Our goal is to find $\theta$s which leads $J(\theta)$ reach to a minimum value.

Rewrite Gradient Descent

Original

$$\theta_0:=\theta_0-\alpha\frac{1}{m}\sum_{i=1}^m(h_{\theta}(x^{(i)})-y^{(i)})$$
$$\theta_1:=\theta_1-\alpha\frac{1}{m}\sum_{i=1}^m(h_{\theta}(x^{(i)})-y^{(i)})*x^{(i)}$$

Modify

$$\theta_0:=\theta_0-\alpha\frac{1}{m}\sum_{i=1}^m(h_{\theta}(x^{(i)})-y^{(i)})x_0^{(i)}\tag{2}$$
$$\theta_j:=\theta_j-\alpha\left[\frac{1}{m}\sum_{i=1}^m(h_{\theta}(x^{(i)})-y^{(i)})*x_j^{(i)}+\frac{\lambda}{m}\theta_j\right]\tag{3}$$

We write the case of updating $\theta_0$ seperately as $(2)$, for we don’t penalize $\theta_0(j=0)$ in regularized linear regression, but penalized other $\theta_j(j=1,2,3,…,n)$.

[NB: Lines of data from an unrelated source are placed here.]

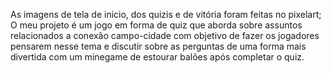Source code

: As imagens de tela de inicio, dos quizis e de vitória foram feitas no pixelart;
O meu projeto é um jogo em forma de quiz que aborda sobre assuntos relacionados a conexão campo-cidade com objetivo de fazer os jogadores pensarem nesse tema e discutir sobre as perguntas de uma forma mais divertida com um minegame de estourar balões após completar o quiz.
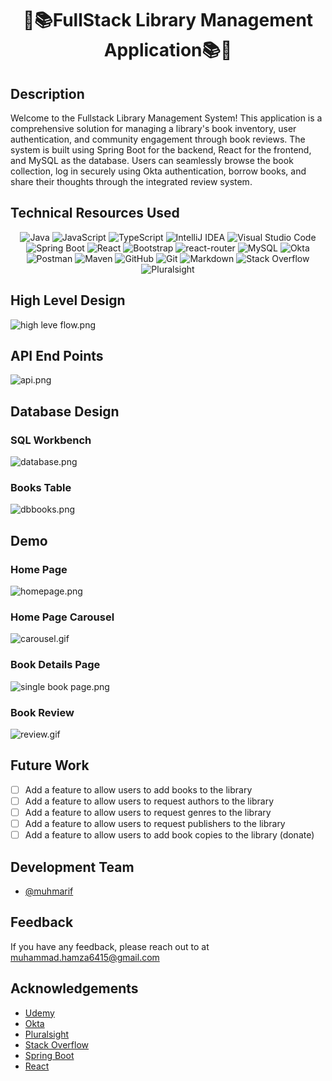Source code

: <div align="center">

# 📕📚FullStack Library Management Application📚📕

</div>


## Description

Welcome to the Fullstack Library Management System! This application is a comprehensive solution for managing a library's book inventory, user authentication, and community engagement through book reviews. The system is built using Spring Boot for the backend, React for the frontend, and MySQL as the database. Users can seamlessly browse the book collection, log in securely using Okta authentication, borrow books, and share their thoughts through the integrated review system.

## Technical Resources Used
<div align="center">

![Java](https://img.shields.io/badge/java-%23ED8B00.svg?style=for-the-badge&logo=openjdk&logoColor=white)
![JavaScript](https://img.shields.io/badge/javascript-%23F7DF1E.svg?style=for-the-badge&logo=javascript&logoColor=black)
![TypeScript](https://img.shields.io/badge/typescript-%23007ACC.svg?style=for-the-badge&logo=typescript&logoColor=white)
![IntelliJ IDEA](https://img.shields.io/badge/IntelliJIDEA-000000.svg?style=for-the-badge&logo=intellij-idea&logoColor=white)
![Visual Studio Code](https://img.shields.io/badge/VisualStudioCode-0078d7.svg?style=for-the-badge&logo=visual-studio-code&logoColor=white)
![Spring Boot](https://img.shields.io/badge/springboot-%236DB33F.svg?style=for-the-badge&logo=springboot&logoColor=white)
![React](https://img.shields.io/badge/react-%2361DAFB.svg?style=for-the-badge&logo=react&logoColor=white)
![Bootstrap](https://img.shields.io/badge/bootstrap-%23563D7C.svg?style=for-the-badge&logo=bootstrap&logoColor=white)
![react-router](https://img.shields.io/badge/reactrouter-%2361DAFB.svg?style=for-the-badge&logo=reactrouter&logoColor=white)
![MySQL](https://img.shields.io/badge/mysql-%2300f.svg?style=for-the-badge&logo=mysql&logoColor=white)
![Okta](https://img.shields.io/badge/Okta-007DC1?style=for-the-badge&logo=Okta&logoColor=white)
![Postman](https://img.shields.io/badge/postman-%23F24E1E.svg?style=for-the-badge&logo=postman&logoColor=white)
![Maven](https://img.shields.io/badge/maven-%23F24E1E.svg?style=for-the-badge&logo=maven&logoColor=white)
![GitHub](https://img.shields.io/badge/github-%23121011.svg?style=for-the-badge&logo=github&logoColor=white)
![Git](https://img.shields.io/badge/git-%23F05033.svg?style=for-the-badge&logo=git&logoColor=white)
![Markdown](https://img.shields.io/badge/markdown-%23F24E1E.svg?style=for-the-badge&logo=markdown&logoColor=white)
![Stack Overflow](https://img.shields.io/badge/-Stackoverflow-FE7A16?style=for-the-badge&logo=stack-overflow&logoColor=white)
![Pluralsight](https://img.shields.io/badge/Pluralsight-EE3057?style=for-the-badge&logo=pluralsight&logoColor=white)
</div>

## High Level Design
![high leve flow.png](Assets%2Fhigh%20leve%20flow.png)

## API End Points
![api.png](Assets%2Fapi.png)
## Database Design
### SQL Workbench
![database.png](Assets%2Fdatabase.png)
### Books Table
![dbbooks.png](Assets%2Fdbbooks.png)
## Demo

### Home Page
![homepage.png](Assets%2Fhomepage.png)
### Home Page Carousel
![carousel.gif](Assets%2Fcarousel.gif)
### Book Details Page
![single book page.png](Assets%2Fsingle%20book%20page.png)
### Book Review
![review.gif](Assets%2Freview.gif)


## Future Work
- [ ] Add a feature to allow users to add books to the library
- [ ] Add a feature to allow users to request authors to the library
- [ ] Add a feature to allow users to request genres to the library
- [ ] Add a feature to allow users to request publishers to the library
- [ ] Add a feature to allow users to add book copies to the library (donate)
## Development Team
- [@muhmarif](https://www.github.com/muhamrif)
## Feedback
If you have any feedback, please reach out to at muhammad.hamza6415@gmail.com
## Acknowledgements
- [Udemy](https://www.udemy.com/course/full-stack-react-and-java-spring-boot-the-developer-guide/)
- [Okta](https://www.okta.com/)
- [Pluralsight](https://www.pluralsight.com/)
- [Stack Overflow](https://stackoverflow.com/)
- [Spring Boot](https://spring.io/projects/spring-boot)
- [React](https://reactjs.org/)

Note that the term in square brackets in $(3)$ is the result of $\frac{\partial}{\partial\theta_j}J(\theta)$, similarly, the corresponding term in $(2)$ is $\frac{\partial}{\partial\theta_0}J(\theta)$.

Rewrite $(3)$ for $\theta_j$ term
$$\theta_j:=\theta_j\left(1-\alpha\frac{\lambda}{m}\right)-\alpha\frac{1}{m}\sum_{i=1}^m\left(h_{\theta}(x^{(i)})-y^{(i)}\right)x_j^{(i)}\tag{4}$$

Rewrite Normal Equation

$$
\mathbf{X}=
\begin{bmatrix}
\mathbf{(x^{(1)})^\top} \\
\mathbf{(x^{(2)})^\top} \\
\mathbf{(x^{(3)})^\top} \\
\vdots \\
\mathbf{(x^{(m)})^\top} \\
\end{bmatrix}_{m\times(n+1)}
$$

$$\mathbf{y}=
\begin{Bmatrix}
y^{(1)}\\
y^{(2)}\\
y^{(3)}\\
\vdots \\
y^{(m)}\\
\end{Bmatrix}_{m\times1}
\in\mathbb{R^{m}}$$

To solve $\mathbf{\theta}$ of the normal equation, let
$$\frac{\partial}{\partial\theta_j}J(\theta)=0$$

then we obtain
$\mathbf\Theta=(\mathbf{X^\top}\mathbf{X})^{-1}\mathbf{X^\top}\mathbf{y}$

For solving the regularized normal equation, we get
$$\mathbf\Theta=\left(\mathbf{X^\top}\mathbf{X}+\lambda
\begin{bmatrix}
0 & 0 & \cdots & 0 \\
0 & 1 & \cdots & 0 \\
\vdots & \vdots & \ddots & \vdots \\
0 & 0 & \cdots & 1 \\
\end{bmatrix}_{(n+1)\times{(n+1)}}\right)^{-1}\mathbf{X^\top}\mathbf{y}\tag{5}$$

Non-invertibility issue

Suppose $m\le n$

For those who’s numbers of examples less than or equal to the numbrs of features,
$\mathbf\Theta=(\mathbf{X^\top}\mathbf{X})^{-1}\mathbf{X^\top}\mathbf{y}$

The $(\mathbf{X^\top}\mathbf{X})^{-1}$ term will be a singular term.

If $\lambda\gt0$,
$$\mathbf\Theta=\left(\mathbf{X^\top}\mathbf{X}+\lambda
\begin{bmatrix}
0 & 0 & \cdots & 0 \\
0 & 1 & \cdots & 0 \\
\vdots & \vdots & \ddots & \vdots \\
0 & 0 & \cdots & 1 \\
\end{bmatrix}_{(n+1)\times{(n+1)}}\right)^{-1}\mathbf{X^\top}\mathbf{y}$$

The inverse term is invertable now.